The film was met with negative reviews. Roger Ebert wrote, "Basinger gets most of the good comic moments in the movie and does with them what she can, but Benjamin and his writers seem to have run short of invention. Most of the plot developments are foregone conclusions, and most of the big set pieces (like a wedding) are handled routinely, without inspiration." Janet Maslin, reviewing the film for The New York Times, panned the film's screenplay and humor, as well as the performance of Dan Aykroyd, who she felt was not only miscast as the film's romantic lead, but also unfunny. However, Maslin praised the performances of Kim Basinger and Jon Lovitz, whose character she categorized as a "scene-stealing sleazeball".

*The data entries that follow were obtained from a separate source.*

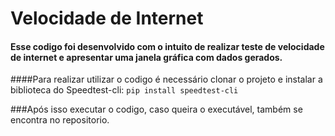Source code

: # Velocidade de Internet
#### Esse codigo foi desenvolvido com o intuito de realizar teste de velocidade de internet e apresentar uma janela gráfica com dados gerados.

####Para realizar utilizar o codigo é necessário clonar o projeto e instalar a biblioteca do Speedtest-cli:
`pip install speedtest-cli`

###Após isso executar o codigo, caso queira o executável, também se encontra no repositorio. 
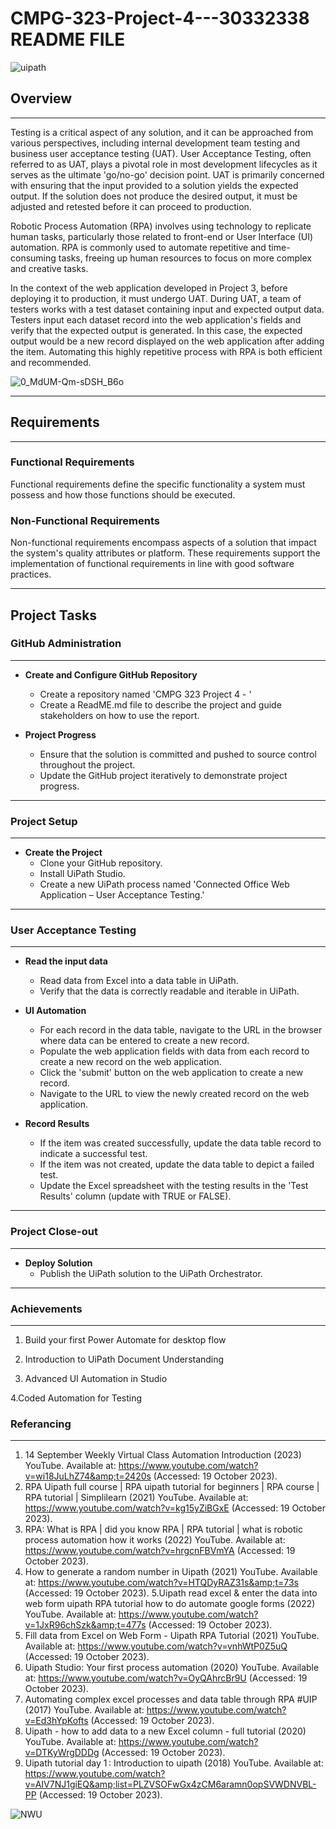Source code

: # CMPG-323-Project-4---30332338 README FILE
 ![uipath](https://github.com/Madzivhandila/CMPG-323-Project-4---30332338/assets/75025282/03f65575-8b45-485a-b62b-3756486f34f5)


## Overview
**************************************************************************************************
Testing is a critical aspect of any solution, and it can be approached from various perspectives, including internal development team testing and business user acceptance testing (UAT). User Acceptance Testing, often referred to as UAT, plays a pivotal role in most development lifecycles as it serves as the ultimate 'go/no-go' decision point. UAT is primarily concerned with ensuring that the input provided to a solution yields the expected output. If the solution does not produce the desired output, it must be adjusted and retested before it can proceed to production.

Robotic Process Automation (RPA) involves using technology to replicate human tasks, particularly those related to front-end or User Interface (UI) automation. RPA is commonly used to automate repetitive and time-consuming tasks, freeing up human resources to focus on more complex and creative tasks.

In the context of the web application developed in Project 3, before deploying it to production, it must undergo UAT. During UAT, a team of testers works with a test dataset containing input and expected output data. Testers input each dataset record into the web application's fields and verify that the expected output is generated. In this case, the expected output would be a new record displayed on the web application after adding the item. Automating this highly repetitive process with RPA is both efficient and recommended.


![0_MdUM-Qm-sDSH_B6o](https://github.com/Madzivhandila/CMPG-323-Project-4---30332338/assets/75025282/7e1a81fe-18e0-436d-8e9e-fb2ad70fee29)


**************************************************************************************************
## Requirements
**************************************************************************************************
### Functional Requirements
Functional requirements define the specific functionality a system must possess and how those functions should be executed.

### Non-Functional Requirements
Non-functional requirements encompass aspects of a solution that impact the system's quality attributes or platform. These requirements support the implementation of functional requirements in line with good software practices.
**************************************************************************************************
## Project Tasks

### GitHub Administration
**************************************************************************************************
- **Create and Configure GitHub Repository**
  - Create a repository named 'CMPG 323 Project 4 - <add your student number>'
  - Create a ReadME.md file to describe the project and guide stakeholders on how to use the report.

- **Project Progress**
  - Ensure that the solution is committed and pushed to source control throughout the project.
  - Update the GitHub project iteratively to demonstrate project progress.
**************************************************************************************************
### Project Setup
**************************************************************************************************
- **Create the Project**
  - Clone your GitHub repository.
  - Install UiPath Studio.
  - Create a new UiPath process named 'Connected Office Web Application – User Acceptance Testing.'
**************************************************************************************************
### User Acceptance Testing
**************************************************************************************************
- **Read the input data**
  - Read data from Excel into a data table in UiPath.
  - Verify that the data is correctly readable and iterable in UiPath.

- **UI Automation**
  - For each record in the data table, navigate to the URL in the browser where data can be entered to create a new record.
  - Populate the web application fields with data from each record to create a new record on the web application.
  - Click the 'submit' button on the web application to create a new record.
  - Navigate to the URL to view the newly created record on the web application.

- **Record Results**
  - If the item was created successfully, update the data table record to indicate a successful test.
  - If the item was not created, update the data table to depict a failed test.
  - Update the Excel spreadsheet with the testing results in the 'Test Results' column (update with TRUE or FALSE).
**************************************************************************************************
### Project Close-out
**************************************************************************************************
- **Deploy Solution**
  - Publish the UiPath solution to the UiPath Orchestrator.
**************************************************************************************************
### Achievements
**************************************************************************************************
1. Build your first Power Automate for desktop flow

2. Introduction to UiPath Document Understanding

3. Advanced UI Automation in Studio

4.Coded Automation for Testing



### Referancing
**************************************************************************************************

1. 14 September Weekly Virtual Class Automation Introduction (2023) YouTube. Available at: https://www.youtube.com/watch?v=wi18JuLhZ74&amp;t=2420s (Accessed: 19 October 2023). 
2. RPA Uipath full course | RPA uipath tutorial for beginners | RPA course | RPA tutorial | Simplilearn (2021) YouTube. Available at: https://www.youtube.com/watch?v=kg15yZiBGxE (Accessed: 19 October 2023). 
3. RPA: What is RPA | did you know RPA | RPA tutorial | what is robotic process automation how it works (2022) YouTube. Available at: https://www.youtube.com/watch?v=hrgcnFBVmYA (Accessed: 19 October 2023). 
4. How to generate a random number in Uipath (2021) YouTube. Available at: https://www.youtube.com/watch?v=HTQDyRAZ31s&amp;t=73s (Accessed: 19 October 2023). 
5.Uipath read excel &amp; enter the data into web form uipath RPA tutorial how to do automate google forms (2022) YouTube. Available at: https://www.youtube.com/watch?v=1JxR96chSzk&amp;t=477s (Accessed: 19 October 2023).
6. Fill data from Excel on Web Form - Uipath RPA Tutorial (2021) YouTube. Available at: https://www.youtube.com/watch?v=vnhWtP0Z5uQ (Accessed: 19 October 2023).
7. Uipath Studio: Your first process automation (2020) YouTube. Available at: https://www.youtube.com/watch?v=OyQAhrcBr9U (Accessed: 19 October 2023).
8. Automating complex excel processes and data table through RPA #UIP (2017) YouTube. Available at: https://www.youtube.com/watch?v=Ed3hYpKofts (Accessed: 19 October 2023).
9. Uipath - how to add data to a new Excel column - full tutorial (2020) YouTube. Available at: https://www.youtube.com/watch?v=DTKyWrgDDDg (Accessed: 19 October 2023).
10. Uipath tutorial day 1 : Introduction to uipath (2018) YouTube. Available at: https://www.youtube.com/watch?v=AIV7NJ1giEQ&amp;list=PLZVSOFwGx4zCM6aramn0opSVWDNVBL-PP (Accessed: 19 October 2023). 

![NWU](https://github.com/Madzivhandila/CMPG-323-Project-4---30332338/assets/75025282/95f091f2-987a-44c4-9d42-772ea226f896)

In a generally favorable review, the Los Angeles Times criticized the film's sex humor, calling it "needlessly crass", but overall praised the film, writing, "My Stepmother Is an Alien is solid, wide-appeal holiday fare. It makes the best use of Aykroyd's warmth and proven talents in quite some time, and it does even more for Basinger, showing that she can be as funny and smart as she is sexy." The Radio Times gave the film three out of five stars, writing, "Fine moments of inspired lunacy jostle with predictably slight comic relief, but Basinger's eager-to-please freshness and verve make this intergalactic muddle impossible to dislike."

Variety called the film a "failed attempt to mix many of the film genres associated with the 'alien' idea into a sprightly romp. TV Guide gave the film one star, calling it "A standard formula comedy [which] tries to emulate popular alien-on-Earth films like Starman. Had it actually been told from the perspective of the scientist's daughter, as the title suggests, it might have been more appealing, but instead a predictable, amateurish script shifts the focus elsewhere." People said that director Richard Benjamin "tries to disguise the threadbare plot with explosions and special-effects hardware", and called the film "a clanking bore, except for Basinger—a potential star still waiting for the vehicle that will let her shine. Her comic talent glimmers in a scene where she learns what a kiss is". Time Out wrote, "The film offers several entertaining sequences, [but My Stepmother Is an Alien] is marred by cruel and juvenile gags."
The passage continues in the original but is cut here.